[[ The input open ]]

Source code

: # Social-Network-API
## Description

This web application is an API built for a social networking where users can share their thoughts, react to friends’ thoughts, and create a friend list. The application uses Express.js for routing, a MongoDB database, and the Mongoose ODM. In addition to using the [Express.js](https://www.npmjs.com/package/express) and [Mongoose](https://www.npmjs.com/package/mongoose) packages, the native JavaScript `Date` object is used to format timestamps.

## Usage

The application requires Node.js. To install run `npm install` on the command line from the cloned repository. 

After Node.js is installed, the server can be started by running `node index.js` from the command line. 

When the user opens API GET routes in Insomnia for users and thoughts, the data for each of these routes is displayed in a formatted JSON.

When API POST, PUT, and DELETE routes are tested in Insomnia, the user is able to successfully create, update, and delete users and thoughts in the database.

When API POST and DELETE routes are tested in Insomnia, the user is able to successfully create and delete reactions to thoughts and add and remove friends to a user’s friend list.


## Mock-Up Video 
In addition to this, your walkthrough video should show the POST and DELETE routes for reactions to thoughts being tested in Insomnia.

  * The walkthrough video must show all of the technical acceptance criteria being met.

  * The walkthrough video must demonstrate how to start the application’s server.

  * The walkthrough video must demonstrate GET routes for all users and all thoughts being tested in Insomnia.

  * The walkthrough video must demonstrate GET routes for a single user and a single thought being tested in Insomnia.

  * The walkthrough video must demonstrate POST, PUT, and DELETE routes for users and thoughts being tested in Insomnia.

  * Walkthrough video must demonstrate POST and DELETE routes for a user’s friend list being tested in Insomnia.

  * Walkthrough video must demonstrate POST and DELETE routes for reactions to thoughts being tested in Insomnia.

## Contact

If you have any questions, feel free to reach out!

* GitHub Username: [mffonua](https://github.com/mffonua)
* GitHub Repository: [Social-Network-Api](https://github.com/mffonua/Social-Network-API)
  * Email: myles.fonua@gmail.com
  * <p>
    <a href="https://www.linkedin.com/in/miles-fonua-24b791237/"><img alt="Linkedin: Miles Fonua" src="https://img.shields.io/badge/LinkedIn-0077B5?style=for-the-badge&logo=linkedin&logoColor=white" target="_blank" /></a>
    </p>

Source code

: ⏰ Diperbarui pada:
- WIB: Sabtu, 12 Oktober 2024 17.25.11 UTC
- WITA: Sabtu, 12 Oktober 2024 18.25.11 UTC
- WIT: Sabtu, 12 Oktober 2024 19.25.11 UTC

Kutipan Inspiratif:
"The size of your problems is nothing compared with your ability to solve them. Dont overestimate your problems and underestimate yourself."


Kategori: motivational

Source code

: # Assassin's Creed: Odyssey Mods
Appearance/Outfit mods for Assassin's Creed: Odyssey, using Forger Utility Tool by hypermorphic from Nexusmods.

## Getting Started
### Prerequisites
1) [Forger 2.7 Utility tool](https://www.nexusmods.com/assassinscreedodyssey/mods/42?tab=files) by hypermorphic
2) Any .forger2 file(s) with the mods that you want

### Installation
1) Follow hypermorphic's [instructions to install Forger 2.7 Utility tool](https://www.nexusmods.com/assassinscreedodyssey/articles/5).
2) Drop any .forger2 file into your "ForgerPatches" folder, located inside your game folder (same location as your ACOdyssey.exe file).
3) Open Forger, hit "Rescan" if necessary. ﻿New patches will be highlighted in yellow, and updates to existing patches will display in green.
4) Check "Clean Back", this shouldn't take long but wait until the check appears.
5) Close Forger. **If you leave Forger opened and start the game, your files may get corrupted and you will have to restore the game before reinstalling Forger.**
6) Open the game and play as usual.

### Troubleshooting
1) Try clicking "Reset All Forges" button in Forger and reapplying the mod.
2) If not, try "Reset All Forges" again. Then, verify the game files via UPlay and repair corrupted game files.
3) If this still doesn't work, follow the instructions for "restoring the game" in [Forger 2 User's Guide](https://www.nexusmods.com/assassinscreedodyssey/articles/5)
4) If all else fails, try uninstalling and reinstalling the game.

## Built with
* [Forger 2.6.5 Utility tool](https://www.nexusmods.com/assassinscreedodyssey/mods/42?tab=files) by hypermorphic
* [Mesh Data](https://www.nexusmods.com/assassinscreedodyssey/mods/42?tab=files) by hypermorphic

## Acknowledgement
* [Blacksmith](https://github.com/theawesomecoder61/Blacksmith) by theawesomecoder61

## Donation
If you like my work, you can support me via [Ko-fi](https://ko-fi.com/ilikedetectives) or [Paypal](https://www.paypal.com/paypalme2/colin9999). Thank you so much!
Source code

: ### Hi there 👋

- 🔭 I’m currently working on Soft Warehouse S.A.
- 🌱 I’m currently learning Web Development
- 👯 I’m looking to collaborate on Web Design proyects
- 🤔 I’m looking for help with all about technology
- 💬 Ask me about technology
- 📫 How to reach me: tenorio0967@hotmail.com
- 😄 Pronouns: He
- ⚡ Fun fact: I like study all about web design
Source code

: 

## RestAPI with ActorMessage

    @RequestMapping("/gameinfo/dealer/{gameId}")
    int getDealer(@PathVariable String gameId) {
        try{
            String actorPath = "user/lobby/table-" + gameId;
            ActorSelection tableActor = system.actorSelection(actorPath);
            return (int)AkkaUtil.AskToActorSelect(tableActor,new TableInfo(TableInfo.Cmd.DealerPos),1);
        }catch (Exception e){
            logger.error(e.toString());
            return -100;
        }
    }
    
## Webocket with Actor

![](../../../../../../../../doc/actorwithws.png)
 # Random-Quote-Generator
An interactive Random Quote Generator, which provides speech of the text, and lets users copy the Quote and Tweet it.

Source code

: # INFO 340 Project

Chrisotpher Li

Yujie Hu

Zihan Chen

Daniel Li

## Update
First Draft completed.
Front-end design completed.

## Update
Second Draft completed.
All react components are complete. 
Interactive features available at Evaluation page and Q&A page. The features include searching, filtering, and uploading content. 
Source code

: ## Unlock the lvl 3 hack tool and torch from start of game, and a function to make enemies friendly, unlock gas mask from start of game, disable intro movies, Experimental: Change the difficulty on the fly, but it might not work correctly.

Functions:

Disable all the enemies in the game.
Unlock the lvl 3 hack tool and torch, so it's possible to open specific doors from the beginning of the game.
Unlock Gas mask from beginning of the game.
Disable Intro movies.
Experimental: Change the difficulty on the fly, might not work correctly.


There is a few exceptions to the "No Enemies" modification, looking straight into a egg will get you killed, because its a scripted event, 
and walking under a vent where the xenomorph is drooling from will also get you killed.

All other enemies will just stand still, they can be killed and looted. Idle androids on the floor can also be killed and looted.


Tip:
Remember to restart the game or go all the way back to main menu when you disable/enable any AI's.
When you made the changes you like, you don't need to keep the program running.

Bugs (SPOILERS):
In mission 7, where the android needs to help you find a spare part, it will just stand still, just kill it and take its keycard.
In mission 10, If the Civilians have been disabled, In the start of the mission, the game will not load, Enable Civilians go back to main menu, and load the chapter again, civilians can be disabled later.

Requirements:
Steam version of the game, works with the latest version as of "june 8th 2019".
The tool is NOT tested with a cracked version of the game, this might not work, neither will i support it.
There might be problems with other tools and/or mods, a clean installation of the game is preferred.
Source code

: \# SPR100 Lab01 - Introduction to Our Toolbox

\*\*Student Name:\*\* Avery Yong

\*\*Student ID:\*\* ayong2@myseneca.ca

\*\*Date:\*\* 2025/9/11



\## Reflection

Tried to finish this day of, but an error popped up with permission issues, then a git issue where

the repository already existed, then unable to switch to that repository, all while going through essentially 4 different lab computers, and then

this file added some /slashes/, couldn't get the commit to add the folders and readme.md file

[[ The input closed ]]

**Your goal**:
Output each record exactly, leaving nothing out.

**Written response**:
Source code

: # Social-Network-API
## Description

This web application is an API built for a social networking where users can share their thoughts, react to friends’ thoughts, and create a friend list. The application uses Express.js for routing, a MongoDB database, and the Mongoose ODM. In addition to using the [Express.js](https://www.npmjs.com/package/express) and [Mongoose](https://www.npmjs.com/package/mongoose) packages, the native JavaScript `Date` object is used to format timestamps.

## Usage

The application requires Node.js. To install run `npm install` on the command line from the cloned repository. 

After Node.js is installed, the server can be started by running `node index.js` from the command line. 

When the user opens API GET routes in Insomnia for users and thoughts, the data for each of these routes is displayed in a formatted JSON.

When API POST, PUT, and DELETE routes are tested in Insomnia, the user is able to successfully create, update, and delete users and thoughts in the database.

When API POST and DELETE routes are tested in Insomnia, the user is able to successfully create and delete reactions to thoughts and add and remove friends to a user’s friend list.


## Mock-Up Video 
In addition to this, your walkthrough video should show the POST and DELETE routes for reactions to thoughts being tested in Insomnia.

  * The walkthrough video must show all of the technical acceptance criteria being met.

  * The walkthrough video must demonstrate how to start the application’s server.

  * The walkthrough video must demonstrate GET routes for all users and all thoughts being tested in Insomnia.

  * The walkthrough video must demonstrate GET routes for a single user and a single thought being tested in Insomnia.

  * The walkthrough video must demonstrate POST, PUT, and DELETE routes for users and thoughts being tested in Insomnia.

  * Walkthrough video must demonstrate POST and DELETE routes for a user’s friend list being tested in Insomnia.

  * Walkthrough video must demonstrate POST and DELETE routes for reactions to thoughts being tested in Insomnia.

## Contact

If you have any questions, feel free to reach out!

* GitHub Username: [mffonua](https://github.com/mffonua)
* GitHub Repository: [Social-Network-Api](https://github.com/mffonua/Social-Network-API)
  * Email: myles.fonua@gmail.com
  * <p>
    <a href="https://www.linkedin.com/in/miles-fonua-24b791237/"><img alt="Linkedin: Miles Fonua" src="https://img.shields.io/badge/LinkedIn-0077B5?style=for-the-badge&logo=linkedin&logoColor=white" target="_blank" /></a>
    </p>

Source code

: ⏰ Diperbarui pada:
- WIB: Sabtu, 12 Oktober 2024 17.25.11 UTC
- WITA: Sabtu, 12 Oktober 2024 18.25.11 UTC
- WIT: Sabtu, 12 Oktober 2024 19.25.11 UTC

Kutipan Inspiratif:
"The size of your problems is nothing compared with your ability to solve them. Dont overestimate your problems and underestimate yourself."


Kategori: motivational

Source code

: # Assassin's Creed: Odyssey Mods
Appearance/Outfit mods for Assassin's Creed: Odyssey, using Forger Utility Tool by hypermorphic from Nexusmods.

## Getting Started
### Prerequisites
1) [Forger 2.7 Utility tool](https://www.nexusmods.com/assassinscreedodyssey/mods/42?tab=files) by hypermorphic
2) Any .forger2 file(s) with the mods that you want

### Installation
1) Follow hypermorphic's [instructions to install Forger 2.7 Utility tool](https://www.nexusmods.com/assassinscreedodyssey/articles/5).
2) Drop any .forger2 file into your "ForgerPatches" folder, located inside your game folder (same location as your ACOdyssey.exe file).
3) Open Forger, hit "Rescan" if necessary. ﻿New patches will be highlighted in yellow, and updates to existing patches will display in green.
4) Check "Clean Back", this shouldn't take long but wait until the check appears.
5) Close Forger. **If you leave Forger opened and start the game, your files may get corrupted and you will have to restore the game before reinstalling Forger.**
6) Open the game and play as usual.

### Troubleshooting
1) Try clicking "Reset All Forges" button in Forger and reapplying the mod.
2) If not, try "Reset All Forges" again. Then, verify the game files via UPlay and repair corrupted game files.
3) If this still doesn't work, follow the instructions for "restoring the game" in [Forger 2 User's Guide](https://www.nexusmods.com/assassinscreedodyssey/articles/5)
4) If all else fails, try uninstalling and reinstalling the game.

## Built with
* [Forger 2.6.5 Utility tool](https://www.nexusmods.com/assassinscreedodyssey/mods/42?tab=files) by hypermorphic
* [Mesh Data](https://www.nexusmods.com/assassinscreedodyssey/mods/42?tab=files) by hypermorphic

## Acknowledgement
* [Blacksmith](https://github.com/theawesomecoder61/Blacksmith) by theawesomecoder61

## Donation
If you like my work, you can support me via [Ko-fi](https://ko-fi.com/ilikedetectives) or [Paypal](https://www.paypal.com/paypalme2/colin9999). Thank you so much!
Source code

: ### Hi there 👋

- 🔭 I’m currently working on Soft Warehouse S.A.
- 🌱 I’m currently learning Web Development
- 👯 I’m looking to collaborate on Web Design proyects
- 🤔 I’m looking for help with all about technology
- 💬 Ask me about technology
- 📫 How to reach me: tenorio0967@hotmail.com
- 😄 Pronouns: He
- ⚡ Fun fact: I like study all about web design
Source code

: 

## RestAPI with ActorMessage

    @RequestMapping("/gameinfo/dealer/{gameId}")
    int getDealer(@PathVariable String gameId) {
        try{
            String actorPath = "user/lobby/table-" + gameId;
            ActorSelection tableActor = system.actorSelection(actorPath);
            return (int)AkkaUtil.AskToActorSelect(tableActor,new TableInfo(TableInfo.Cmd.DealerPos),1);
        }catch (Exception e){
            logger.error(e.toString());
            return -100;
        }
    }
    
## Webocket with Actor

![](../../../../../../../../doc/actorwithws.png)
 # Random-Quote-Generator
An interactive Random Quote Generator, which provides speech of the text, and lets users copy the Quote and Tweet it.

Source code

: # INFO 340 Project

Chrisotpher Li

Yujie Hu

Zihan Chen

Daniel Li

## Update
First Draft completed.
Front-end design completed.

## Update
Second Draft completed.
All react components are complete. 
Interactive features available at Evaluation page and Q&A page. The features include searching, filtering, and uploading content. 
Source code

: ## Unlock the lvl 3 hack tool and torch from start of game, and a function to make enemies friendly, unlock gas mask from start of game, disable intro movies, Experimental: Change the difficulty on the fly, but it might not work correctly.

Functions:

Disable all the enemies in the game.
Unlock the lvl 3 hack tool and torch, so it's possible to open specific doors from the beginning of the game.
Unlock Gas mask from beginning of the game.
Disable Intro movies.
Experimental: Change the difficulty on the fly, might not work correctly.


There is a few exceptions to the "No Enemies" modification, looking straight into a egg will get you killed, because its a scripted event, 
and walking under a vent where the xenomorph is drooling from will also get you killed.

All other enemies will just stand still, they can be killed and looted. Idle androids on the floor can also be killed and looted.


Tip:
Remember to restart the game or go all the way back to main menu when you disable/enable any AI's.
When you made the changes you like, you don't need to keep the program running.

Bugs (SPOILERS):
In mission 7, where the android needs to help you find a spare part, it will just stand still, just kill it and take its keycard.
In mission 10, If the Civilians have been disabled, In the start of the mission, the game will not load, Enable Civilians go back to main menu, and load the chapter again, civilians can be disabled later.

Requirements:
Steam version of the game, works with the latest version as of "june 8th 2019".
The tool is NOT tested with a cracked version of the game, this might not work, neither will i support it.
There might be problems with other tools and/or mods, a clean installation of the game is preferred.
Source code

: \# SPR100 Lab01 - Introduction to Our Toolbox

\*\*Student Name:\*\* Avery Yong

\*\*Student ID:\*\* ayong2@myseneca.ca

\*\*Date:\*\* 2025/9/11



\## Reflection

Tried to finish this day of, but an error popped up with permission issues, then a git issue where

the repository already existed, then unable to switch to that repository, all while going through essentially 4 different lab computers, and then

this file added some /slashes/, couldn't get the commit to add the folders and readme.md file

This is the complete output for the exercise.